Create a model script

If you create ML backend by using Label Studio’s ML SDK, you have to follow the rules:

Create a file model.py with the PyTorch model for ready for training and inference.

First create Dataset class that takes list of image URLs as input and produces batch of preprocessed images with corresponding labels.

import torch
import torch.nn as nn
import torch.optim as optim
import time

from torch.utils.data import Dataset, DataLoader
from torchvision import datasets, models, transforms

device = torch.device('cuda:0' if torch.cuda.is_available() else 'cpu')
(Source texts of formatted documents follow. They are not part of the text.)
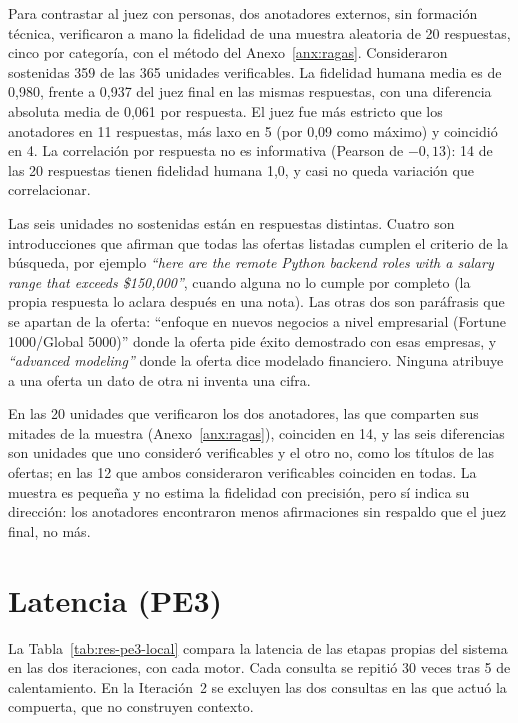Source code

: 

Para contrastar al juez con personas, dos anotadores externos, sin formación técnica, verificaron a mano la fidelidad de una muestra aleatoria de 20 respuestas, cinco por categoría, con el método del Anexo~\ref{anx:ragas}. Consideraron sostenidas 359 de las 365 unidades verificables. La fidelidad humana media es de 0,980, frente a 0,937 del juez final en las mismas respuestas, con una diferencia absoluta media de 0,061 por respuesta. El juez fue más estricto que los anotadores en 11 respuestas, más laxo en 5 (por 0,09 como máximo) y coincidió en 4. La correlación por respuesta no es informativa (Pearson de $-0{,}13$): 14 de las 20 respuestas tienen fidelidad humana 1,0, y casi no queda variación que correlacionar.

Las seis unidades no sostenidas están en respuestas distintas. Cuatro son introducciones que afirman que todas las ofertas listadas cumplen el criterio de la búsqueda, por ejemplo \textit{\enquote{here are the remote Python backend roles with a salary range that exceeds \$150,000}}, cuando alguna no lo cumple por completo (la propia respuesta lo aclara después en una nota). Las otras dos son paráfrasis que se apartan de la oferta: \enquote{enfoque en nuevos negocios a nivel empresarial (Fortune 1000/Global 5000)} donde la oferta pide éxito demostrado con esas empresas, y \textit{\enquote{advanced modeling}} donde la oferta dice modelado financiero. Ninguna atribuye a una oferta un dato de otra ni inventa una cifra.

En las 20 unidades que verificaron los dos anotadores, las que comparten sus mitades de la muestra (Anexo~\ref{anx:ragas}), coinciden en 14, y las seis diferencias son unidades que uno consideró verificables y el otro no, como los títulos de las ofertas; en las 12 que ambos consideraron verificables coinciden en todas. La muestra es pequeña y no estima la fidelidad con precisión, pero sí indica su dirección: los anotadores encontraron menos afirmaciones sin respaldo que el juez final, no más.

\section{Latencia (PE3)}
\label{sec:res-pe3}

La Tabla~\ref{tab:res-pe3-local} compara la latencia de las etapas propias del sistema en las dos iteraciones, con cada motor. Cada consulta se repitió 30 veces tras 5 de calentamiento. En la Iteración~2 se excluyen las dos consultas en las que actuó la compuerta, que no construyen contexto.

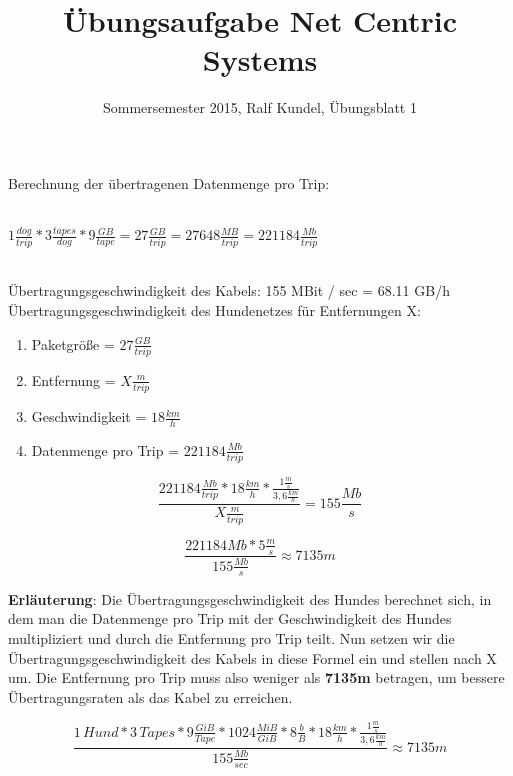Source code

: \documentclass[a4paper,
			llpt,
			solution,
			accentcolor=tud2d,
			colorbacktitle
			]
			{tudexercise}
\title{Übungsaufgabe Net Centric Systems}
\subtitle{Sommersemester 2015, Ralf Kundel, Übungsblatt 1}
\begin{document}
\maketitle

\section{}
Berechnung der übertragenen Datenmenge pro Trip:
\\\\
\centerline{
$
    1 \frac{dog}{trip} * 3 \frac{tapes}{dog} * 9 \frac{GB}{tape} = 27 \frac{GB}{trip} = 27648 \frac{MB}{trip} = 221184\frac{Mb}{trip}
$
}
\\

Übertragungsgeschwindigkeit des Kabels:
    155 MBit / sec = 68.11 GB/h
\\

Übertragungsgeschwindigkeit des Hundenetzes für Entfernungen X:
\begin{enumerate}
\item    Paketgröße = $27 \frac{GB}{trip}$
\item    Entfernung = $X \frac{m}{trip}$
\item    Geschwindigkeit = $18 \frac{km}{h}$
\item	 Datenmenge pro Trip = $221184\frac{Mb}{trip}$
\end{enumerate}



$$
\frac{221184\frac{Mb}{trip} * 18 \frac{km}{h} * \frac{1\frac{m}{s}}{3,6\frac{km}{h}}}{X\frac{m}{trip}}
=
155 \frac{Mb}{s}
$$

$$
\frac{221184 Mb * 5 \frac{m}{s}}{155 \frac{Mb}{s}}
\approx
7135 m
$$

\noindent \textbf{Erläuterung}:
Die Übertragungsgeschwindigkeit des Hundes berechnet sich, in dem man die Datenmenge pro Trip mit der Geschwindigkeit des Hundes multipliziert und durch die Entfernung pro Trip teilt.
Nun setzen wir die Übertragungsgeschwindigkeit des Kabels in diese Formel ein und stellen nach X um.
Die Entfernung pro Trip muss also weniger als \textbf{7135m} betragen, um bessere Übertragungsraten als das Kabel zu erreichen.

$$
\frac{1\,Hund * 3\,Tapes * 9 \frac{GiB}{Tape} * 1024\frac{MiB}{GiB} * 8 \frac{b}{B} * 18 \frac{km}{h} * \frac{1\frac{m}{s}}{3,6\frac{km}{h}}}{155 \frac{Mb}{sec}}
\approx
7135 m
$$
              
\end{document}
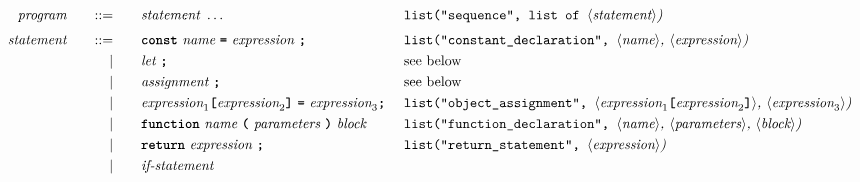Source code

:\begin{alignat*}{9}
&& \textit{program}    &&\quad ::= &\quad && \textit{statement} \ \ldots
                                                           && \texttt{list("sequence", list of  } \langle \textit{statement}\rangle \textit{)} \\[1mm]
&& \textit{statement}    &&\quad ::= &\quad && \textbf{\texttt{const}}\  \textit{name} \ 
                                           \textbf{\texttt{=}}\  \textit{expression} \ \textbf{\texttt{;}}
                                                           && \texttt{list("constant\_declaration",  } \langle \textit{name}\rangle \textit{,  } \langle \textit{expression}\rangle \textit{)} \\
&&                       && |   &\quad && \textit{let} \ \textbf{\texttt{;}}
                                                           &&  \textrm{see below}\\
&&                       && |   &\quad && \textit{assignment} \ \textbf{\texttt{;}}
                                                           && \textrm{see below}\\
&&                       && |   &\quad && \textit{expression}_1 \textbf{\texttt{[}}
                                          \textit{expression}_2 \textbf{\texttt{]}} \ 
                                           \textbf{\texttt{=}}\  \textit{expression}_3  \textbf{\texttt{;}}\ 
                                                           && \texttt{list("object\_assignment", } \langle \textit{expression}_1 \textbf{\texttt{[}} \textit{expression}_2 \textbf{\texttt{]}}  \rangle \textit{,  } \langle \textit{expression}_3\rangle \textit{)} \\
&&                       && |   &\quad && \textbf{\texttt{function}}\  \textit{name} \ 
                                   \textbf{\texttt{(}}\  \textit{parameters} \ \textbf{\texttt{)}}\ \textit{block} \quad
                                                           &&  \texttt{list("function\_declaration",  } \langle \textit{name}\rangle \textit{, } \langle \textit{parameters}\rangle \textit{,}\ \langle \textit{block}\rangle \textit{)} \\
&&                       && |   &\quad && \textbf{\texttt{return}}\  \textit{expression} \ \textbf{\texttt{;}}
                                                           && \texttt{list("return\_statement",  } \langle \textit{expression}\rangle \textit{)} \\
&&                       && |   &\quad && \textit{if-statement} \quad

\end{alignat*}
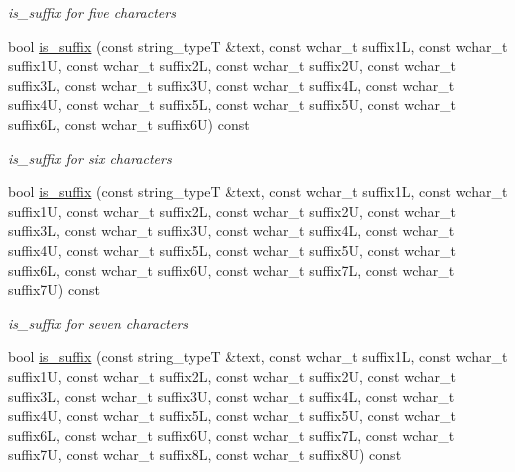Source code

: \begin{DoxyCompactItemize}
\begin{DoxyCompactList}\small\item\em is\+\_\+suffix for five characters \end{DoxyCompactList}\item 
\hypertarget{classstemming_1_1stem_abe83f7592028b43f5cec9ce35ae1d9df}{bool \hyperlink{classstemming_1_1stem_abe83f7592028b43f5cec9ce35ae1d9df}{is\+\_\+suffix} (const string\+\_\+type\+T \&text, const wchar\+\_\+t suffix1\+L, const wchar\+\_\+t suffix1\+U, const wchar\+\_\+t suffix2\+L, const wchar\+\_\+t suffix2\+U, const wchar\+\_\+t suffix3\+L, const wchar\+\_\+t suffix3\+U, const wchar\+\_\+t suffix4\+L, const wchar\+\_\+t suffix4\+U, const wchar\+\_\+t suffix5\+L, const wchar\+\_\+t suffix5\+U, const wchar\+\_\+t suffix6\+L, const wchar\+\_\+t suffix6\+U) const }\label{classstemming_1_1stem_abe83f7592028b43f5cec9ce35ae1d9df}

\begin{DoxyCompactList}\small\item\em is\+\_\+suffix for six characters \end{DoxyCompactList}\item 
\hypertarget{classstemming_1_1stem_a79f18e256337d37054c80de470660a65}{bool \hyperlink{classstemming_1_1stem_a79f18e256337d37054c80de470660a65}{is\+\_\+suffix} (const string\+\_\+type\+T \&text, const wchar\+\_\+t suffix1\+L, const wchar\+\_\+t suffix1\+U, const wchar\+\_\+t suffix2\+L, const wchar\+\_\+t suffix2\+U, const wchar\+\_\+t suffix3\+L, const wchar\+\_\+t suffix3\+U, const wchar\+\_\+t suffix4\+L, const wchar\+\_\+t suffix4\+U, const wchar\+\_\+t suffix5\+L, const wchar\+\_\+t suffix5\+U, const wchar\+\_\+t suffix6\+L, const wchar\+\_\+t suffix6\+U, const wchar\+\_\+t suffix7\+L, const wchar\+\_\+t suffix7\+U) const }\label{classstemming_1_1stem_a79f18e256337d37054c80de470660a65}

\begin{DoxyCompactList}\small\item\em is\+\_\+suffix for seven characters \end{DoxyCompactList}\item 
\hypertarget{classstemming_1_1stem_aa18daf5b33d220d93dff22d6e591edd6}{bool \hyperlink{classstemming_1_1stem_aa18daf5b33d220d93dff22d6e591edd6}{is\+\_\+suffix} (const string\+\_\+type\+T \&text, const wchar\+\_\+t suffix1\+L, const wchar\+\_\+t suffix1\+U, const wchar\+\_\+t suffix2\+L, const wchar\+\_\+t suffix2\+U, const wchar\+\_\+t suffix3\+L, const wchar\+\_\+t suffix3\+U, const wchar\+\_\+t suffix4\+L, const wchar\+\_\+t suffix4\+U, const wchar\+\_\+t suffix5\+L, const wchar\+\_\+t suffix5\+U, const wchar\+\_\+t suffix6\+L, const wchar\+\_\+t suffix6\+U, const wchar\+\_\+t suffix7\+L, const wchar\+\_\+t suffix7\+U, const wchar\+\_\+t suffix8\+L, const wchar\+\_\+t suffix8\+U) const }\label{classstemming_1_1stem_aa18daf5b33d220d93dff22d6e591edd6}


\end{DoxyCompactItemize}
class ImageClassifierDataset(Dataset):
        
    def __init__(self, image_urls, image_classes):
        self.images = []
        self.labels = []
        
        self.classes = list(set(image_classes))
        self.class_to_label = {c: i for i, c in enumerate(self.classes)}
        
        self.image_size = 224
        self.transforms = transforms.Compose([
            transforms.Resize(self.image_size),
            transforms.CenterCrop(self.image_size),
            transforms.ToTensor(),
            transforms.Normalize([0.485, 0.456, 0.406], [0.229, 0.224, 0.225])
        ])
        
        
        for image_url, image_class in zip(image_urls, image_classes):
            image = self._get_image_from_url(image_url)
            transformed_image = self.transforms(image)
            self.images.append(transformed_image)
            
            label = self.class_to_label[image_class]
            self.labels.append(label)
            
    def _get_image_from_url(self, url):
        pass
    
    def __getitem__(self, index):
        return self.images[index], self.labels[index]
    
    def __len__(self):
        return len(self.images)

As the next step let’s make a simple wrapper for pretrained ResNet model

class ImageClassifier(object):
    
    def __init__(self, num_classes):
        self.model = models.resnet18(pretrained=True)
        num_ftrs = self.model.fc.in_features
        self.model.fc = nn.Linear(num_ftrs, num_classes)
        
        self.model = self.model.to(device)
        
        self.criterion = nn.CrossEntropyLoss()
        self.optimizer = optim.SGD(self.model.parameters(), lr=0.001, momentum=0.9)
        
        # Decay LR by a factor of 0.1 every 7 epochs
        self.scheduler = optim.lr_scheduler.StepLR(self.optimizer, step_size=7, gamma=0.1)
    
    def save(self, path):
        torch.save(self.model.state_dict(), path)
    
    def load(self, path):
        self.model.load_state_dict(torch.load(path))
        self.model.eval()
        
    def train(self, dataloader, num_epochs=25):
        since = time.time()

        self.model.train()
        for epoch in range(num_epochs):
            print('Epoch {}/{}'.format(epoch, num_epochs - 1))
            print('-' * 10)
            
            running_loss = 0.0
            running_corrects = 0    
            # Iterate over data.
            for inputs, labels in dataloader:
                inputs = inputs.to(device)
                labels = labels.to(device)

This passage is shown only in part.